## TASK INSTRUCTIONS:
Would you set down the data that follows, word for word, without any pictures?

(Plain-text document sources)
==========
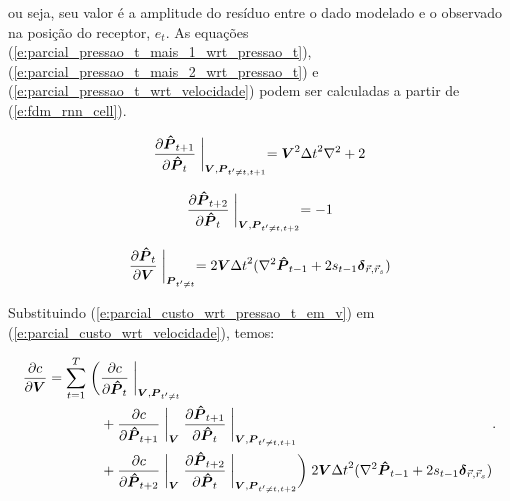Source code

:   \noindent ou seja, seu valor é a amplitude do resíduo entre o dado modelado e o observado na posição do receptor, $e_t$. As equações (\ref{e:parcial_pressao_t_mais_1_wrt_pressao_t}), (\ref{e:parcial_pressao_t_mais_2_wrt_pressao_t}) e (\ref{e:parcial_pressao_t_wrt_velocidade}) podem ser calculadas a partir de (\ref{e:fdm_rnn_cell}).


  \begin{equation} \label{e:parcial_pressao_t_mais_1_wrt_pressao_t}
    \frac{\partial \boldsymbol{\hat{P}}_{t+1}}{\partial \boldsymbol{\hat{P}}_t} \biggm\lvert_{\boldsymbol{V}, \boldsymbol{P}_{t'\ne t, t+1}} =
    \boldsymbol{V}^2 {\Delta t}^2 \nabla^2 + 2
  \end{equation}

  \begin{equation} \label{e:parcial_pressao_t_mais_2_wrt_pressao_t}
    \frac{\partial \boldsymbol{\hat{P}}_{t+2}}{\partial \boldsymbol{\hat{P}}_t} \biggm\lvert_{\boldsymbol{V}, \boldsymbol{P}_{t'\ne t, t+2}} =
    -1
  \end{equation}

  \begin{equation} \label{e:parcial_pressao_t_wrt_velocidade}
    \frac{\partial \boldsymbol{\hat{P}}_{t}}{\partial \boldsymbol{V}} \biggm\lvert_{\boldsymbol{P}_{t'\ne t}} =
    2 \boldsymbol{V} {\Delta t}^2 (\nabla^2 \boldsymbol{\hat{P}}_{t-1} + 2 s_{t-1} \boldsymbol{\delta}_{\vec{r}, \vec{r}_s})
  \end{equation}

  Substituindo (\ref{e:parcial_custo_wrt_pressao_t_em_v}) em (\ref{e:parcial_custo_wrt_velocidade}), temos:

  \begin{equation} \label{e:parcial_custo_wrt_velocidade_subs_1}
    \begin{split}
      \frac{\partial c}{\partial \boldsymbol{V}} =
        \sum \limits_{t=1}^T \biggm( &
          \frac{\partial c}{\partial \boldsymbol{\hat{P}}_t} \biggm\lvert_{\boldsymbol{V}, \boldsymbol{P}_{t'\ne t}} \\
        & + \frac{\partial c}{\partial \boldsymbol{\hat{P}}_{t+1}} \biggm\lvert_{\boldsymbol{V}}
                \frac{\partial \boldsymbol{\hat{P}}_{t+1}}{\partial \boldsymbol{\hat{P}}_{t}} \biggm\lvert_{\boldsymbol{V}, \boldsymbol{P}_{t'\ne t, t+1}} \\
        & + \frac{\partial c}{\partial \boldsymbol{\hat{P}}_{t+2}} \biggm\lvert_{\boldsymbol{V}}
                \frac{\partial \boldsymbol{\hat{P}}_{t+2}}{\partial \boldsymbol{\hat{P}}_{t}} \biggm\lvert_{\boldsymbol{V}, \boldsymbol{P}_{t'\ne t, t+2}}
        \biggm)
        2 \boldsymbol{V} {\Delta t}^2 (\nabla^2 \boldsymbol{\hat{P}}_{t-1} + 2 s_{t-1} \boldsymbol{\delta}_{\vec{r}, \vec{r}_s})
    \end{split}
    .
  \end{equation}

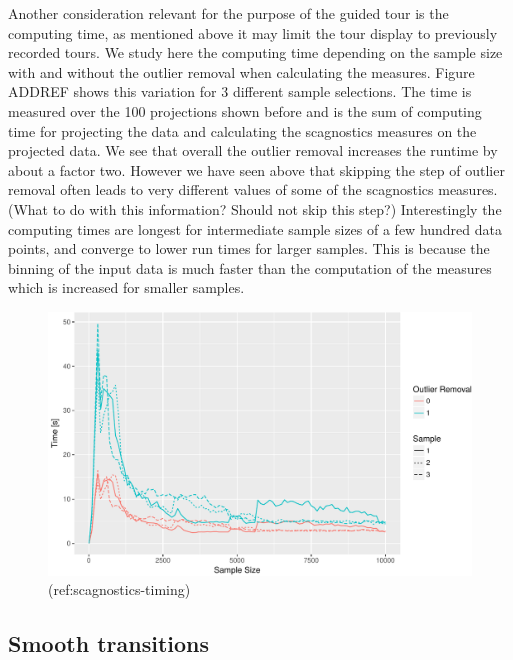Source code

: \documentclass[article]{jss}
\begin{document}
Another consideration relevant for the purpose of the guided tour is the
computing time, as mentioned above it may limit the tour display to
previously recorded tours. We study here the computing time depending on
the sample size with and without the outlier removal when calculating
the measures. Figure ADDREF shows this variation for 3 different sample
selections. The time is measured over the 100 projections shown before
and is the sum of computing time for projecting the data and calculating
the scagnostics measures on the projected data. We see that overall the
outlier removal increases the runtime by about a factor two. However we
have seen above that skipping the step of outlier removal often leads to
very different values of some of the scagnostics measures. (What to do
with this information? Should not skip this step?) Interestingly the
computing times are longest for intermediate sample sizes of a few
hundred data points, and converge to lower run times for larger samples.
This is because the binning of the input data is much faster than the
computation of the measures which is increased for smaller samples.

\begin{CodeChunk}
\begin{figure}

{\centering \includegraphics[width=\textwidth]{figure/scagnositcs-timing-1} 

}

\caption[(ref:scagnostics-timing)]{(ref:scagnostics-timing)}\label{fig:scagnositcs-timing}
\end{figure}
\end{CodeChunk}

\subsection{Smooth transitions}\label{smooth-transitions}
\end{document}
==========
## WRITTEN SOLUTION:
Source code

:   \noindent ou seja, seu valor é a amplitude do resíduo entre o dado modelado e o observado na posição do receptor, $e_t$. As equações (\ref{e:parcial_pressao_t_mais_1_wrt_pressao_t}), (\ref{e:parcial_pressao_t_mais_2_wrt_pressao_t}) e (\ref{e:parcial_pressao_t_wrt_velocidade}) podem ser calculadas a partir de (\ref{e:fdm_rnn_cell}).


  \begin{equation} \label{e:parcial_pressao_t_mais_1_wrt_pressao_t}
    \frac{\partial \boldsymbol{\hat{P}}_{t+1}}{\partial \boldsymbol{\hat{P}}_t} \biggm\lvert_{\boldsymbol{V}, \boldsymbol{P}_{t'\ne t, t+1}} =
    \boldsymbol{V}^2 {\Delta t}^2 \nabla^2 + 2
  \end{equation}

  \begin{equation} \label{e:parcial_pressao_t_mais_2_wrt_pressao_t}
    \frac{\partial \boldsymbol{\hat{P}}_{t+2}}{\partial \boldsymbol{\hat{P}}_t} \biggm\lvert_{\boldsymbol{V}, \boldsymbol{P}_{t'\ne t, t+2}} =
    -1
  \end{equation}

  \begin{equation} \label{e:parcial_pressao_t_wrt_velocidade}
    \frac{\partial \boldsymbol{\hat{P}}_{t}}{\partial \boldsymbol{V}} \biggm\lvert_{\boldsymbol{P}_{t'\ne t}} =
    2 \boldsymbol{V} {\Delta t}^2 (\nabla^2 \boldsymbol{\hat{P}}_{t-1} + 2 s_{t-1} \boldsymbol{\delta}_{\vec{r}, \vec{r}_s})
  \end{equation}

  Substituindo (\ref{e:parcial_custo_wrt_pressao_t_em_v}) em (\ref{e:parcial_custo_wrt_velocidade}), temos:

  \begin{equation} \label{e:parcial_custo_wrt_velocidade_subs_1}
    \begin{split}
      \frac{\partial c}{\partial \boldsymbol{V}} =
        \sum \limits_{t=1}^T \biggm( &
          \frac{\partial c}{\partial \boldsymbol{\hat{P}}_t} \biggm\lvert_{\boldsymbol{V}, \boldsymbol{P}_{t'\ne t}} \\
        & + \frac{\partial c}{\partial \boldsymbol{\hat{P}}_{t+1}} \biggm\lvert_{\boldsymbol{V}}
                \frac{\partial \boldsymbol{\hat{P}}_{t+1}}{\partial \boldsymbol{\hat{P}}_{t}} \biggm\lvert_{\boldsymbol{V}, \boldsymbol{P}_{t'\ne t, t+1}} \\
        & + \frac{\partial c}{\partial \boldsymbol{\hat{P}}_{t+2}} \biggm\lvert_{\boldsymbol{V}}
                \frac{\partial \boldsymbol{\hat{P}}_{t+2}}{\partial \boldsymbol{\hat{P}}_{t}} \biggm\lvert_{\boldsymbol{V}, \boldsymbol{P}_{t'\ne t, t+2}}
        \biggm)
        2 \boldsymbol{V} {\Delta t}^2 (\nabla^2 \boldsymbol{\hat{P}}_{t-1} + 2 s_{t-1} \boldsymbol{\delta}_{\vec{r}, \vec{r}_s})
    \end{split}
    .
  \end{equation}

Source code

: \documentclass[article]{jss}
\begin{document}
Another consideration relevant for the purpose of the guided tour is the
computing time, as mentioned above it may limit the tour display to
previously recorded tours. We study here the computing time depending on
the sample size with and without the outlier removal when calculating
the measures. Figure ADDREF shows this variation for 3 different sample
selections. The time is measured over the 100 projections shown before
and is the sum of computing time for projecting the data and calculating
the scagnostics measures on the projected data. We see that overall the
outlier removal increases the runtime by about a factor two. However we
have seen above that skipping the step of outlier removal often leads to
very different values of some of the scagnostics measures. (What to do
with this information? Should not skip this step?) Interestingly the
computing times are longest for intermediate sample sizes of a few
hundred data points, and converge to lower run times for larger samples.
This is because the binning of the input data is much faster than the
computation of the measures which is increased for smaller samples.

\begin{CodeChunk}
\begin{figure}

{\centering \includegraphics[width=\textwidth]{figure/scagnositcs-timing-1} 

}

\caption[(ref:scagnostics-timing)]{(ref:scagnostics-timing)}\label{fig:scagnositcs-timing}
\end{figure}
\end{CodeChunk}

\subsection{Smooth transitions}\label{smooth-transitions}
\end{document}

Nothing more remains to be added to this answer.